I’ve mentioned neuropathy being a factor in survivors of chemotherapy. My neuropathy happens to be in my right side, my breasts and in my cochlea. As my hearing has gotten a bit worse in the last two years, the ringing has gotten intense. The very absence of sound is creating this loud situation in my ears. I’m told that if I chose not to wear hearing devices, the nerve is not being stimulated and will eventually die. This would be the end of hearing for me. No thanks.

So while I am very conscious that this is going to take a hit to my self-esteem, it’ll help me be able to hear the little things that I seem to have been missing. I’m scared and sad and all kinds of worried about all of it. But honestly, just get on with it already!

Instructions for Coping

It’s been two years since I was taking chemo. It’s only been one year since my last surgery. My memories have started to fade and my sense of self-worth is increasing. My choices are more select and with purpose, I want to have meaningful relationships and ones that don’t take so much damn effort. I want to smile more and appreciate the chaos that is raising two littles and one grown adult that currently hates my guts.

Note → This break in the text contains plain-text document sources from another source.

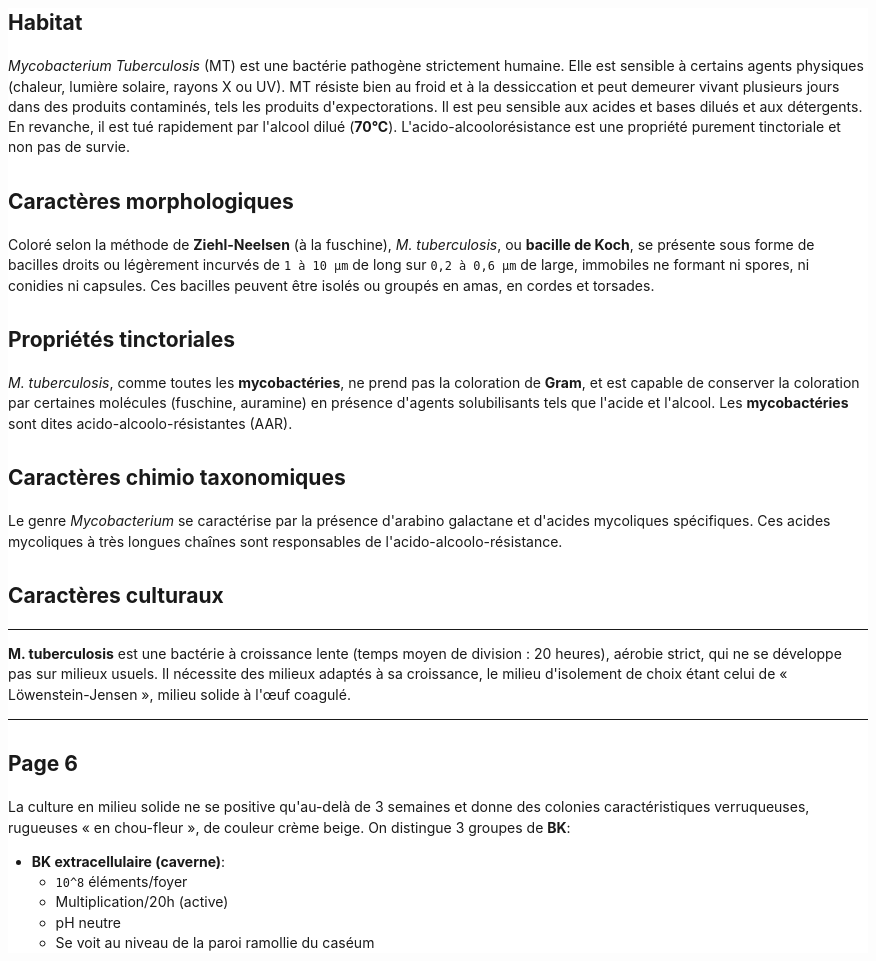 ## Habitat

*Mycobacterium Tuberculosis* (MT) est une bactérie pathogène strictement humaine. Elle est sensible à certains agents physiques (chaleur, lumière solaire, rayons X ou UV). MT résiste bien au froid et à la dessiccation et peut demeurer vivant plusieurs jours dans des produits contaminés, tels les produits d'expectorations. Il est peu sensible aux acides et bases dilués et aux détergents. En revanche, il est tué rapidement par l'alcool dilué (**70°C**). L'acido-alcoolorésistance est une propriété purement tinctoriale et non pas de survie.

## Caractères morphologiques

Coloré selon la méthode de **Ziehl-Neelsen** (à la fuschine), *M. tuberculosis*, ou **bacille de Koch**, se présente sous forme de bacilles droits ou légèrement incurvés de `1 à 10 μm` de long sur `0,2 à 0,6 μm` de large, immobiles ne formant ni spores, ni conidies ni capsules. Ces bacilles peuvent être isolés ou groupés en amas, en cordes et torsades.

## Propriétés tinctoriales

*M. tuberculosis*, comme toutes les **mycobactéries**, ne prend pas la coloration de **Gram**, et est capable de conserver la coloration par certaines molécules (fuschine, auramine) en présence d'agents solubilisants tels que l'acide et l'alcool. Les **mycobactéries** sont dites acido-alcoolo-résistantes (AAR).

## Caractères chimio taxonomiques

Le genre *Mycobacterium* se caractérise par la présence d'arabino galactane et d'acides mycoliques spécifiques. Ces acides mycoliques à très longues chaînes sont responsables de l'acido-alcoolo-résistance.

## Caractères culturaux


---


**M. tuberculosis** est une bactérie à croissance lente (temps moyen de division : 20 heures), aérobie strict, qui ne se développe pas sur milieux usuels. Il nécessite des milieux adaptés à sa croissance, le milieu d'isolement de choix étant celui de « Löwenstein-Jensen », milieu solide à l'œuf coagulé.

---

## Page 6

La culture en milieu solide ne se positive qu'au-delà de 3 semaines et donne des colonies caractéristiques verruqueuses, rugueuses « en chou-fleur », de couleur crème beige. On distingue 3 groupes de **BK**:

- **BK extracellulaire (caverne)**:
  - `10^8` éléments/foyer
  - Multiplication/20h (active)
  - pH neutre
  - Se voit au niveau de la paroi ramollie du caséum
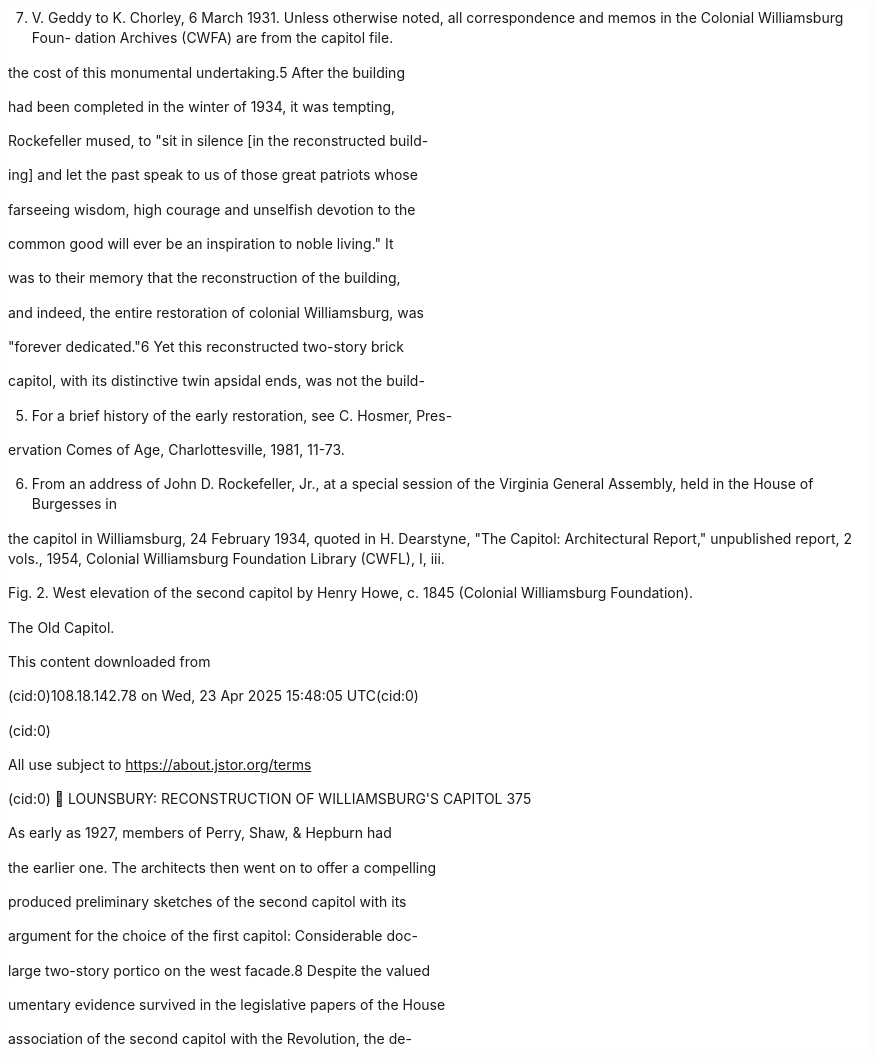  7. V. Geddy to K. Chorley, 6 March 1931. Unless otherwise noted,
 all correspondence and memos in the Colonial Williamsburg Foun-
 dation Archives (CWFA) are from the capitol file.

 the cost of this monumental undertaking.5 After the building

 had been completed in the winter of 1934, it was tempting,

 Rockefeller mused, to "sit in silence [in the reconstructed build-

 ing] and let the past speak to us of those great patriots whose

 farseeing wisdom, high courage and unselfish devotion to the

 common good will ever be an inspiration to noble living." It

 was to their memory that the reconstruction of the building,

 and indeed, the entire restoration of colonial Williamsburg, was

 "forever dedicated."6 Yet this reconstructed two-story brick

 capitol, with its distinctive twin apsidal ends, was not the build-

 5. For a brief history of the early restoration, see C. Hosmer, Pres-

 ervation Comes of Age, Charlottesville, 1981, 11-73.

 6. From an address of John D. Rockefeller, Jr., at a special session
 of the Virginia General Assembly, held in the House of Burgesses in

 the capitol in Williamsburg, 24 February 1934, quoted in H. Dearstyne,
 "The Capitol: Architectural Report," unpublished report, 2 vols., 1954,
 Colonial Williamsburg Foundation Library (CWFL), I, iii.

 Fig. 2. West elevation of the second capitol by Henry Howe, c. 1845
 (Colonial Williamsburg Foundation).

 The Old Capitol.

This content downloaded from 

(cid:0)108.18.142.78 on Wed, 23 Apr 2025 15:48:05 UTC(cid:0)

(cid:0) 

All use subject to https://about.jstor.org/terms

(cid:0)
 LOUNSBURY: RECONSTRUCTION OF WILLIAMSBURG'S CAPITOL 375

 As early as 1927, members of Perry, Shaw, & Hepburn had

 the earlier one. The architects then went on to offer a compelling

 produced preliminary sketches of the second capitol with its

 argument for the choice of the first capitol: Considerable doc-

 large two-story portico on the west facade.8 Despite the valued

 umentary evidence survived in the legislative papers of the House

 association of the second capitol with the Revolution, the de-
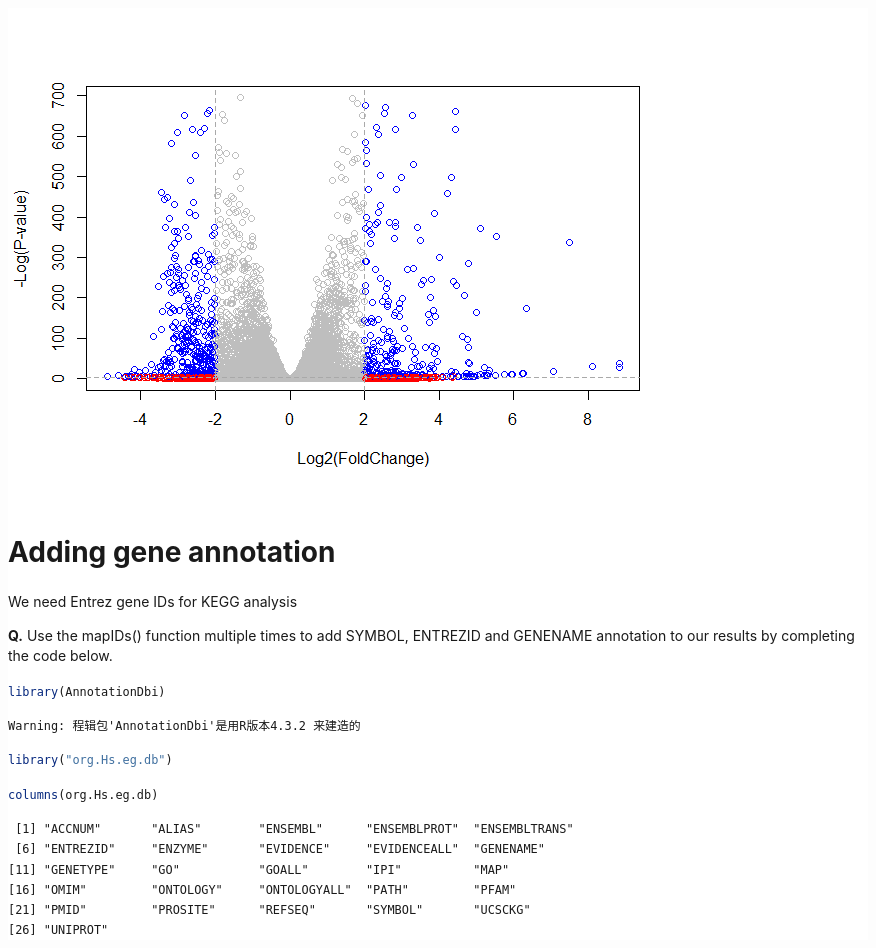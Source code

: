 ![](class14_files/figure-commonmark/unnamed-chunk-9-1.png)

# Adding gene annotation

We need Entrez gene IDs for KEGG analysis

**Q.** Use the mapIDs() function multiple times to add SYMBOL, ENTREZID
and GENENAME annotation to our results by completing the code below.

``` r
library(AnnotationDbi)
```

    Warning: 程辑包'AnnotationDbi'是用R版本4.3.2 来建造的

``` r
library("org.Hs.eg.db")
```

``` r
columns(org.Hs.eg.db)
```

     [1] "ACCNUM"       "ALIAS"        "ENSEMBL"      "ENSEMBLPROT"  "ENSEMBLTRANS"
     [6] "ENTREZID"     "ENZYME"       "EVIDENCE"     "EVIDENCEALL"  "GENENAME"    
    [11] "GENETYPE"     "GO"           "GOALL"        "IPI"          "MAP"         
    [16] "OMIM"         "ONTOLOGY"     "ONTOLOGYALL"  "PATH"         "PFAM"        
    [21] "PMID"         "PROSITE"      "REFSEQ"       "SYMBOL"       "UCSCKG"      
    [26] "UNIPROT"     
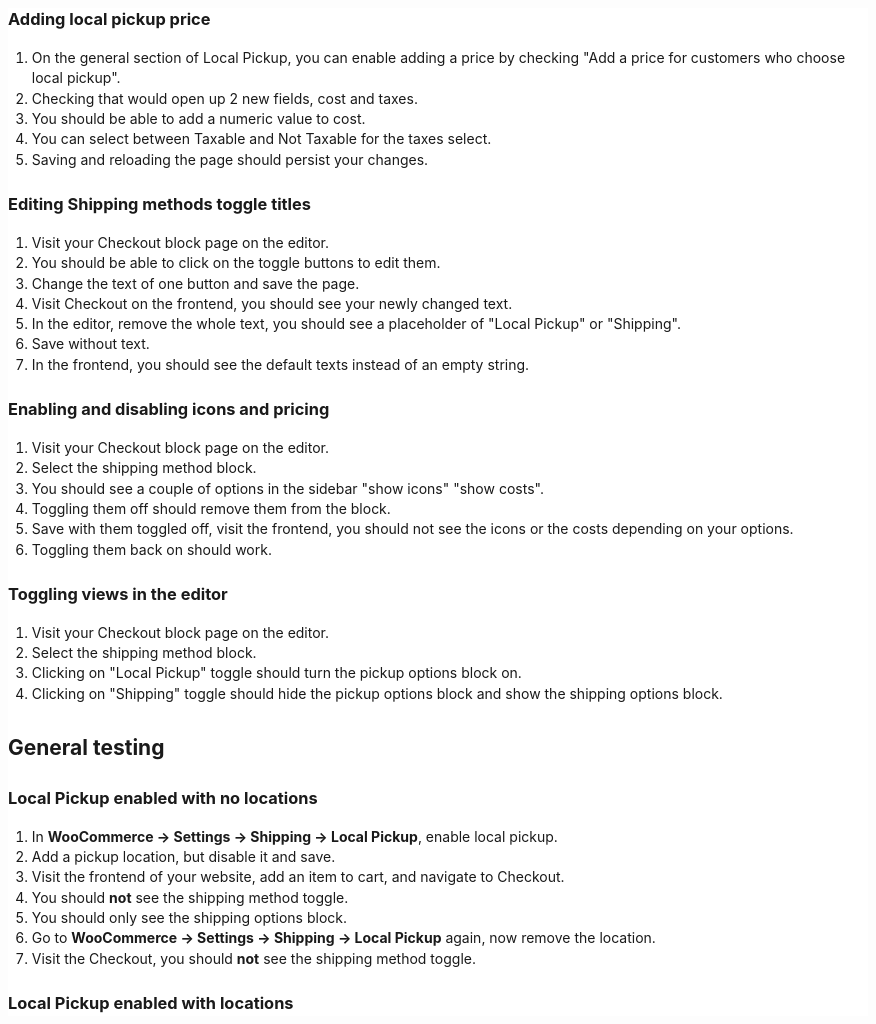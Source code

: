### Adding local pickup price

1. On the general section of Local Pickup, you can enable adding a price by checking "Add a price for customers who choose local pickup".
2. Checking that would open up 2 new fields, cost and taxes.
3. You should be able to add a numeric value to cost.
4. You can select between Taxable and Not Taxable for the taxes select.
5. Saving and reloading the page should persist your changes.

### Editing Shipping methods toggle titles

1. Visit your Checkout block page on the editor.
2. You should be able to click on the toggle buttons to edit them.
3. Change the text of one button and save the page.
4. Visit Checkout on the frontend, you should see your newly changed text.
5. In the editor, remove the whole text, you should see a placeholder of "Local Pickup" or "Shipping".
6. Save without text.
7. In the frontend, you should see the default texts instead of an empty string.

### Enabling and disabling icons and pricing

1. Visit your Checkout block page on the editor.
2. Select the shipping method block.
3. You should see a couple of options in the sidebar "show icons" "show costs".
4. Toggling them off should remove them from the block.
5. Save with them toggled off, visit the frontend, you should not see the icons or the costs depending on your options.
6. Toggling them back on should work.

### Toggling views in the editor

1. Visit your Checkout block page on the editor.
2. Select the shipping method block.
3. Clicking on "Local Pickup" toggle should turn the pickup options block on.
4. Clicking on "Shipping" toggle should hide the pickup options block and show the shipping options block.

## General testing

### Local Pickup enabled with no locations

1. In **WooCommerce -> Settings -> Shipping -> Local Pickup**, enable local pickup.
2. Add a pickup location, but disable it and save.
3. Visit the frontend of your website, add an item to cart, and navigate to Checkout.
4. You should **not** see the shipping method toggle.
5. You should only see the shipping options block.
6. Go to **WooCommerce -> Settings -> Shipping -> Local Pickup** again, now remove the location.
7. Visit the Checkout, you should **not** see the shipping method toggle.

### Local Pickup enabled with locations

I need someone to tell me if I should grow out my hair again or keep cutting it. The former of which I’m terrified to do with the worry that the lasting change in my DNA from chemotherapy will be present in long locks of previously thick hair. The latter makes me really happy, but will I always wonder what it could look like if it had one more chance to grow out?

I wonder if I’m completely wasting my money when I put it in savings or retirement. It’d be real shame to have squirreled it all away and never have had a chance to do the things I wanted. Why shouldn’t I go on that vacation or buy that newer car (in this case it’s a beautiful SUV that I’ve been drooling over 🤤🤤🤤🤤).

In a week or so I am heading to the ear, nose and throat doctor to measure my hearing loss and need for potential hearing aids. Much like a lot of chemo patients have neuropathy on their hands, feet or other areas of the body, I have had a lot of nerve damage in my ears. I still have right arm nerve damage and I don’t have much sensation on my right side at all. It sucks, but what’s the alternative?

I still wake up everyday assessing my body. Am I sick today. Are there any new symptoms, am I dying again? When I see stories of children who’s mom or dad have died from cancer, I still wonder if my own will ever heal from those imminent death feelings about their mom. Currently, Beckham can’t talk about me catching a cold, coughing or sneezing without absolutely freaking out. He instantly panics and asks if I have cancer again. Or if I’m going to die. It’s devastating.

My social anxiety is still very present and accounted for. After talking with my doctor, I’m learning that all of the milestones I hit; anniversaries of chemo and surgeries showing up in my social media “memories” is sending my heart into the pit of my belly and my thoughts right back to cancer.

It’s all normal. My new normal. It’s getting easier. Kind of. Maybe.